#018: Characteristics of the Phyla Blastocladiomycota and Neocallimastigomycota
These two groups of fungi were recently taken out of the Chytridiomycota and elevated to the rank of phylum. Not surprisingly, both of these phyla produce motile spores (zoospores). The blastocladiomycota inhabit fresh water and soil and fill similar ecological roles to the core chytrids. Many of the blastocladiomycota are pathogens of small, aquatic animals (such as nematodes or water bears), algae, or semi-aquatic plants. The genus Allomyces contains saprobic species often used in experiments. In Allomyces the female gametes secrete the pheromone sirenin to attract the male gametes. The main difference between the blastocladiomycota and the chytridiomycota is that the blastocladiomycota produce an extensive mycelium. Furthermore, only certain cells at the tips of the hyphae produce sexual (male and female, haploid) or asexual (diploid) zoospores. In the core chytrids, the entire thallus is used to produce zoospores.
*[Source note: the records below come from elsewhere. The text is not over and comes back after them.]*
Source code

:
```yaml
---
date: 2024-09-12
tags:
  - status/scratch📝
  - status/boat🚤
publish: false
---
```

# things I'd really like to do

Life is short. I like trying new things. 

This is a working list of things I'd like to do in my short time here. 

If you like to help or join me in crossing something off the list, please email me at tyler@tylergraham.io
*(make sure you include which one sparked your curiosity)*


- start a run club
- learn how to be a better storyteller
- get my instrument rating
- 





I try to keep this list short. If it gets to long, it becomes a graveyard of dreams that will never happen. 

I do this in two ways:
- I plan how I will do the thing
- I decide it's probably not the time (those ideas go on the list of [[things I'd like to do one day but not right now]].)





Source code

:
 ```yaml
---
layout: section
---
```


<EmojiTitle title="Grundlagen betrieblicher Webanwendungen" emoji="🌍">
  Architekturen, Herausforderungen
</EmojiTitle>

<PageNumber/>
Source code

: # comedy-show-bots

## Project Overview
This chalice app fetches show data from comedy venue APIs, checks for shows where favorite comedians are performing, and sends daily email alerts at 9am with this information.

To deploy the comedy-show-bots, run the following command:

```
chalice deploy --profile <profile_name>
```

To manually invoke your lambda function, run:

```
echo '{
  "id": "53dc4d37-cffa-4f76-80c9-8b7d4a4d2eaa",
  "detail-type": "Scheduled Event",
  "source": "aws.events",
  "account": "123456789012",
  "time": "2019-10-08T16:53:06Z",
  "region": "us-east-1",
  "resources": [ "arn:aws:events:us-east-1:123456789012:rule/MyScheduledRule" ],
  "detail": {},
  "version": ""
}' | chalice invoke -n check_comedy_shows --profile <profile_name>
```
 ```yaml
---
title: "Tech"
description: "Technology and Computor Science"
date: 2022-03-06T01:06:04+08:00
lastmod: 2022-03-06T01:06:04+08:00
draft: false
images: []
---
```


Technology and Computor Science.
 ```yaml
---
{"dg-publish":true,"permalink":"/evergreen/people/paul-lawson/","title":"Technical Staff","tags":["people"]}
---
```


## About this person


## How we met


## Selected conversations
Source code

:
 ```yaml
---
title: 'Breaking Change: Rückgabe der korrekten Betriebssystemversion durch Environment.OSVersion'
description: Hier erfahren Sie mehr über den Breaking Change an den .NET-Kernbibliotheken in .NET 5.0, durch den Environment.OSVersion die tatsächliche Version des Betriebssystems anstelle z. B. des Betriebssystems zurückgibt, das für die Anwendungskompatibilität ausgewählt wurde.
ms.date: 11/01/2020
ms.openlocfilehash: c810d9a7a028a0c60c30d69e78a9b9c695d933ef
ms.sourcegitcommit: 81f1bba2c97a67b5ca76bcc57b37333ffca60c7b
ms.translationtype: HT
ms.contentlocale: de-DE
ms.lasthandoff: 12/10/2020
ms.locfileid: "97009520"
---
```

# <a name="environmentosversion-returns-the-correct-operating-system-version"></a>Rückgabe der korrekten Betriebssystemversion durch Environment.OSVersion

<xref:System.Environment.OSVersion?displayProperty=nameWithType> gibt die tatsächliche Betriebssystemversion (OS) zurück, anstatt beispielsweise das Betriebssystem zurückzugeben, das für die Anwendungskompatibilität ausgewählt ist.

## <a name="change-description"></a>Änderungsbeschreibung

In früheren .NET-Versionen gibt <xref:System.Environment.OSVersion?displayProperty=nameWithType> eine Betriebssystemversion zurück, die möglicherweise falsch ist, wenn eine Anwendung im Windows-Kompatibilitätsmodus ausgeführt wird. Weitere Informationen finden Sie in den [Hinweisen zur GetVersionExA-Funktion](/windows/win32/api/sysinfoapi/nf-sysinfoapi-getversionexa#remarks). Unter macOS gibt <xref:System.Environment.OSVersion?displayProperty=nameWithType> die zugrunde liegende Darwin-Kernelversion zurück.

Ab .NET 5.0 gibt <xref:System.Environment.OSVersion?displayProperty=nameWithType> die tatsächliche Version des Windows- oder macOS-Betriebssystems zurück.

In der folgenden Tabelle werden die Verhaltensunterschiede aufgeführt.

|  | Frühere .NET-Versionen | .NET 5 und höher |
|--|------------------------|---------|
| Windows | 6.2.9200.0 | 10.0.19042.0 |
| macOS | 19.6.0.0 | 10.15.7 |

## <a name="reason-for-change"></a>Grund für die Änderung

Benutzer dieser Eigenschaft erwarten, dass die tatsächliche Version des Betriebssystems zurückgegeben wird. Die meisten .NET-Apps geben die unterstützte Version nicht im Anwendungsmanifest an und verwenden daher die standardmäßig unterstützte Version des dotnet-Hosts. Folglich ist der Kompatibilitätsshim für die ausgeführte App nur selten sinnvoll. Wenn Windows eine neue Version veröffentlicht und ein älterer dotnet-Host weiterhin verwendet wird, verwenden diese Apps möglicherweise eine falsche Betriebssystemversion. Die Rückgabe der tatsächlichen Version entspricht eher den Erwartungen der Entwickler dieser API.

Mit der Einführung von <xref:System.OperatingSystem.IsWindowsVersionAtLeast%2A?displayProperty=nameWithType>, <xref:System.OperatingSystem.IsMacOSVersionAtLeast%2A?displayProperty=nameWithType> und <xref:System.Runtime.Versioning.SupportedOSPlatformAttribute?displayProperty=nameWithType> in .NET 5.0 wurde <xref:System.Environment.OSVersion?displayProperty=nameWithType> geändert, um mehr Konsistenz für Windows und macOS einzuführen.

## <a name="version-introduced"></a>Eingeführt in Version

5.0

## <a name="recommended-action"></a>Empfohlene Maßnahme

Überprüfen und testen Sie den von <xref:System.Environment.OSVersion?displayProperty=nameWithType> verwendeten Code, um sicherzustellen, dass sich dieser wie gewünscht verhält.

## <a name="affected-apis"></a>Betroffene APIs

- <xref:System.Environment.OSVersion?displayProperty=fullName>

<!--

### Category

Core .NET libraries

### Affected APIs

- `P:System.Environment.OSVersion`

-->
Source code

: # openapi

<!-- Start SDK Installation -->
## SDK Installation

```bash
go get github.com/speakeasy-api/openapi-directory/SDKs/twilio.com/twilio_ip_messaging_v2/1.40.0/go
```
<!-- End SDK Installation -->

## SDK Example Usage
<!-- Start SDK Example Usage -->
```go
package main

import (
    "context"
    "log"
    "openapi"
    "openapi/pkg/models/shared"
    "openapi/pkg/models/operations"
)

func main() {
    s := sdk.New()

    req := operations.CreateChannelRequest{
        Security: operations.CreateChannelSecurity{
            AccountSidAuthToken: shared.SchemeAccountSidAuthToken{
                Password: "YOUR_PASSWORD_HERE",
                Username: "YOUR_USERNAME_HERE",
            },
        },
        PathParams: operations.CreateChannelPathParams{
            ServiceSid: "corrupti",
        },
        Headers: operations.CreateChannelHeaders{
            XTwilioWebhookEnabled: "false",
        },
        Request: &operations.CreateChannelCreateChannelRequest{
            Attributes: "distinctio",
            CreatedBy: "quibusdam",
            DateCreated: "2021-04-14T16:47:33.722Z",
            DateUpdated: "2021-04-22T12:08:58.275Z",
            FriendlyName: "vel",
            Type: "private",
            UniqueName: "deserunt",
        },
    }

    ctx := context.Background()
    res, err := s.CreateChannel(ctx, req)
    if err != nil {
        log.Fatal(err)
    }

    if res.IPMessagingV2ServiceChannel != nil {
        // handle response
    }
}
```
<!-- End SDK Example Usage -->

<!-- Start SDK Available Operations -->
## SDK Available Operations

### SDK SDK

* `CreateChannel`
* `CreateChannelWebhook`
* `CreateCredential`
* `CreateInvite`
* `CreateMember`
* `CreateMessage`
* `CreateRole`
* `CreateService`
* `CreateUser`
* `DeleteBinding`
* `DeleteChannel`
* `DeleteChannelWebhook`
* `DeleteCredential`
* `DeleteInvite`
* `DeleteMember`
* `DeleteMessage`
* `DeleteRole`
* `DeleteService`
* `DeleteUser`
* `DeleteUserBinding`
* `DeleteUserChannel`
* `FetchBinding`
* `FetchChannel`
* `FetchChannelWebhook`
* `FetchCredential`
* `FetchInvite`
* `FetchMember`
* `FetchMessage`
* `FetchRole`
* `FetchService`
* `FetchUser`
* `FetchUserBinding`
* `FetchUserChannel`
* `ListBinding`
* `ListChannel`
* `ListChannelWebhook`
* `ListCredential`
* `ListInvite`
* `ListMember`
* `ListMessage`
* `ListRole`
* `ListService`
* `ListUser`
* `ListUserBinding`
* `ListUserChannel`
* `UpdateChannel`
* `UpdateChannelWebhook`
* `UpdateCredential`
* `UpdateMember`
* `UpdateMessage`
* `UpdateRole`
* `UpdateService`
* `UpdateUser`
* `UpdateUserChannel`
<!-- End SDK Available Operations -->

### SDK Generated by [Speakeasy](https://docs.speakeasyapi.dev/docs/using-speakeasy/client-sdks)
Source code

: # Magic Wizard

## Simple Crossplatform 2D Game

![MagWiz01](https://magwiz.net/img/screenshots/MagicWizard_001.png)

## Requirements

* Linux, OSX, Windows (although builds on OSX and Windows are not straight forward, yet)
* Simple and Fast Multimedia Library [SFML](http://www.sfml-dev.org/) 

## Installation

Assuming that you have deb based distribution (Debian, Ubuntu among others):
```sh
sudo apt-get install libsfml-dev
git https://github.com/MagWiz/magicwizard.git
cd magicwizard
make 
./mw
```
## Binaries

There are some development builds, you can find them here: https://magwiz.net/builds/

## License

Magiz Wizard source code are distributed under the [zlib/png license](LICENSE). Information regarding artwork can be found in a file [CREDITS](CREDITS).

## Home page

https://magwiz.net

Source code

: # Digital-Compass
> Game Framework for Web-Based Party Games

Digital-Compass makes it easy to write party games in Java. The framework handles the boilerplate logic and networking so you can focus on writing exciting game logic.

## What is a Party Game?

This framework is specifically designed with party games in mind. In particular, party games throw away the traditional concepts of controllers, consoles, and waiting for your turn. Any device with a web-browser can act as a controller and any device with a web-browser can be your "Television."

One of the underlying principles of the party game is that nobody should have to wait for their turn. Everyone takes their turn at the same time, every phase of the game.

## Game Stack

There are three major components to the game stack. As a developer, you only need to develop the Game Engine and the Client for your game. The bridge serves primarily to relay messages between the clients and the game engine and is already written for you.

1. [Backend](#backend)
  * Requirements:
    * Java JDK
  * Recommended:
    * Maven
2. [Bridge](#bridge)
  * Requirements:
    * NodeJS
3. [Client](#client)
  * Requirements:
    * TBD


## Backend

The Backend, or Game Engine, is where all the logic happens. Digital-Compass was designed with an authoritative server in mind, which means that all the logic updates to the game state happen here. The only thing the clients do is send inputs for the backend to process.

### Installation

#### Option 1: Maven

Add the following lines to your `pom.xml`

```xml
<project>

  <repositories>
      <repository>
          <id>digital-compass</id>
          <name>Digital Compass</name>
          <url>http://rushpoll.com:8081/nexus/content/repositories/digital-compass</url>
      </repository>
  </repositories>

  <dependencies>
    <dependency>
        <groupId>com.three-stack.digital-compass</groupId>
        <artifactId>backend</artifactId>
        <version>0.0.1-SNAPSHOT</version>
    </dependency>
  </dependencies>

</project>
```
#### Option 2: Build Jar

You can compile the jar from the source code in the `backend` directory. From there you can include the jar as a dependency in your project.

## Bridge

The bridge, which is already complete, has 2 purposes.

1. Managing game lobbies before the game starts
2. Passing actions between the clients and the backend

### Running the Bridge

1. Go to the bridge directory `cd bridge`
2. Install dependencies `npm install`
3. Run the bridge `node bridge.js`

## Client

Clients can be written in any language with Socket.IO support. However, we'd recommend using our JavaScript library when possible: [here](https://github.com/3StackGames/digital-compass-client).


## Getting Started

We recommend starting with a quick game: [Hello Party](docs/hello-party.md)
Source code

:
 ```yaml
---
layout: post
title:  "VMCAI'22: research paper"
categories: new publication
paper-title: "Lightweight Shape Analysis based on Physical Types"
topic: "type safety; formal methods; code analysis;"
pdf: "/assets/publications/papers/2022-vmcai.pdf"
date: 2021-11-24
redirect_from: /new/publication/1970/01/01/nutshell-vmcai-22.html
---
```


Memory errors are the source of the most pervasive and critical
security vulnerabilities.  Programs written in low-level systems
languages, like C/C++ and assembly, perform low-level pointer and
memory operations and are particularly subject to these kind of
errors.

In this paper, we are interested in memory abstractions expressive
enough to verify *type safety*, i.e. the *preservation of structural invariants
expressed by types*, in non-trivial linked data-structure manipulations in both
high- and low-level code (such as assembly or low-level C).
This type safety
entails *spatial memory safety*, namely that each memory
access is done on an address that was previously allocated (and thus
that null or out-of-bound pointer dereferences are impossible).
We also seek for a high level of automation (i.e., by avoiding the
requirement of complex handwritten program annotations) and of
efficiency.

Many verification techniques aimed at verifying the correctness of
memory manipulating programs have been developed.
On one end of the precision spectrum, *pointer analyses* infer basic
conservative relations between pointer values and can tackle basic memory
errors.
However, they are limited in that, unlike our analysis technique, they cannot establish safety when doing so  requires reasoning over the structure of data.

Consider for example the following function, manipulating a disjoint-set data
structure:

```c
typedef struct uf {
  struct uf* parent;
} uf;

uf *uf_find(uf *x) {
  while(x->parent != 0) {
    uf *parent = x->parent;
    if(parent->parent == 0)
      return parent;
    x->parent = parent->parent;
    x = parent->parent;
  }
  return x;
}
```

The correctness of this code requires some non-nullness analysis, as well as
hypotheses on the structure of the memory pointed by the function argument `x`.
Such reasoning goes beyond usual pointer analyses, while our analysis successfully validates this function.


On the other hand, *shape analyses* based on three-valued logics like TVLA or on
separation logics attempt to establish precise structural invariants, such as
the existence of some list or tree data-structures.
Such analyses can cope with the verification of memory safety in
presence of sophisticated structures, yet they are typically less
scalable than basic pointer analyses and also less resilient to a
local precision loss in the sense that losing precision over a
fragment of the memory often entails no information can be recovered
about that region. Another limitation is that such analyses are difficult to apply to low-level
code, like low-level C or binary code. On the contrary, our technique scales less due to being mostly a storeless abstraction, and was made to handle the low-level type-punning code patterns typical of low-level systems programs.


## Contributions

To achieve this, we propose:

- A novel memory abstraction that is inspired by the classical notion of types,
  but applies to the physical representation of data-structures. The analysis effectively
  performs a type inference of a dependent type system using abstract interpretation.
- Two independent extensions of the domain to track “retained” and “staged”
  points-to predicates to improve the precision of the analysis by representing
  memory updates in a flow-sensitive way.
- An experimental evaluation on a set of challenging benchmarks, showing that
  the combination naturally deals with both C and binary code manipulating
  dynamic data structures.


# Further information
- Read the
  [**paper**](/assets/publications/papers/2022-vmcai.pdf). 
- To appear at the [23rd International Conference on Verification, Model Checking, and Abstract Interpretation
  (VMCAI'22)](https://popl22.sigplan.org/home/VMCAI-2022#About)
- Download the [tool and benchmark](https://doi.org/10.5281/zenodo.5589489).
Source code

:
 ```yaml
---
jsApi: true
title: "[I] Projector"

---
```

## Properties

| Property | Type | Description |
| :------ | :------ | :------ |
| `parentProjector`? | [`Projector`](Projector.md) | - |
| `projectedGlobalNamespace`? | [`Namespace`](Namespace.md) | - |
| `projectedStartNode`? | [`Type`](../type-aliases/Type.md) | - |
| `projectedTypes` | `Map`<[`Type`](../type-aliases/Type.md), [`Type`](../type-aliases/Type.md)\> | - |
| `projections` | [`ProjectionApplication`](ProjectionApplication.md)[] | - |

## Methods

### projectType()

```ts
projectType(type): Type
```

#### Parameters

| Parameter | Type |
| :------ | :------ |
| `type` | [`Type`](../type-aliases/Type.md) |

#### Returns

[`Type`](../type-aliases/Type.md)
Similar to the blastocladiomycota, the neocallimastigomycota produce a mycelium with sporangia that do not take up the entire thallus. However, the mycelium of the neocallimastigomycota tends to be small. Neocllimastigomycota also produce multiflagellated zoospores (each spore has one or more flagella). One characteristic unique to the neocallimastigomycota is the presence of hydrogenosomes rather than mitochondria. These hydrogenosomes are actually reduced mitochondria that have adapted to their anaerobic environment. The neocallimastigomycota live in the rumens of ungulate animals, particularly the larger ones, although it is likely that they also inhabit other anaerobic aquatic environments. In animals’ rumens, they work to break down cellulose and other ingested matter. This group of fungi was only recently discovered in the late 1900s, so their true diversity is likely still unknown. One reason this is still the case is that these fungi have an unusually high A/T to G/C ratio (remember those DNA base pairs?) of roughly 4:1, which makes DNA sequencing very difficult in these organisms.